NodeStateManager.checkNodesHealth is what notices the lost heartbeats and triggers events based on that.

The DeadNodeHandler is triggered when the node goes dead (there is also a StaleNodeHandler), and clears out its pipelines etc. Perhaps we should reset the command counts when this happens, or perhaps it is valid to leave them as the last known value. The datanodeInfo object is not removed AFAIK, as it holds the DN service state (in_service, decommissioning, healthy, stale, dead etc). If the DN comes back, it will be reset by the heartbeat processing. If it never comes back, the datanodedetails and datanodeinfo stick around in SCM until it is restarted.

I am not sure if the command counts remaining is a big issue, as we should avoid scheduling commands on dead (and maybe stale) nodes anyway.
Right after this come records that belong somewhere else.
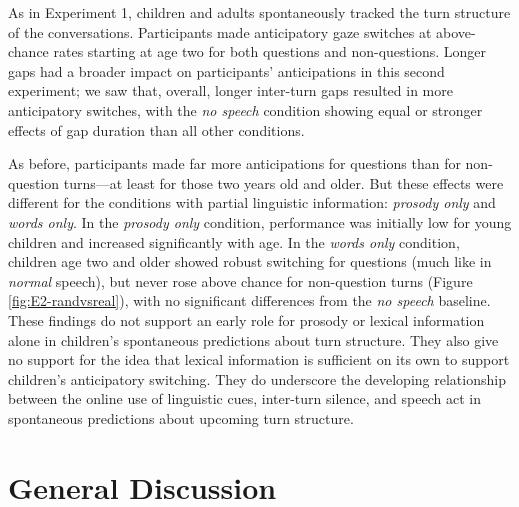 \documentclass[authoryear, 12pt]{elsarticle}
\begin{document}
As in Experiment 1, children and adults spontaneously tracked the turn structure of the conversations. Participants made anticipatory gaze switches at above-chance rates starting at age two for both questions and non-questions. Longer gaps had a broader impact on participants' anticipations in this second experiment; we saw that, overall, longer inter-turn gaps resulted in more anticipatory switches, with the \textit{no speech} condition showing equal or stronger effects of gap duration than all other conditions.

As before, participants made far more anticipations for questions than for non-question turns---at least for those two years old and older. But these effects were different for the conditions with partial linguistic information: \textit{prosody only} and \textit{words only}. In the \textit{prosody only} condition, performance was initially low for young children and increased significantly with age. In the \textit{words only} condition, children age two and older showed robust switching for questions (much like in \textit{normal} speech), but never rose above chance for non-question turns (Figure \ref{fig:E2-randvsreal}), with no significant differences from the \textit{no speech} baseline. These findings do not support an early role for prosody or lexical information alone in children's spontaneous predictions about turn structure. They also give no support for the idea that lexical information is sufficient on its own to support children's anticipatory switching. They do underscore the developing relationship between the online use of linguistic cues, inter-turn silence, and speech act in spontaneous predictions about upcoming turn structure.

\section*{General Discussion}
\label{sec:gendisc}
\end{document}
Eg before scheduling a command for a node, need to check it is HEALTHY, as otherwise the commands will be queued in SCM and never taken by a DN. If something in SCM keeps scheduling commands for dead nodes, it will slowly fill up the SCM memory on the command queue.

Yeah, On thinking a bit, I think it's ok to leave the counts as well ( anyway we will not assign tasks to dead DN). when node rejoined, we should receive new HB and counts should get refreshed.
This above questions was just for my clarity what happens to DN object. Thanks for the details

umamaheswararao · 2022-04-29T00:12:56Z

hadoop-hdds/server-scm/src/main/java/org/apache/hadoop/hdds/scm/node/DatanodeInfo.java

+  /**
+   * Retrieve the number of queued commands of the given type, as reported by
+   * the datanode at the last heartbeat.
+   * @param cmd The command for which to receive the queued command count


if it's -1, we should wait to assign any tasks to this node as we don;t know the actual state?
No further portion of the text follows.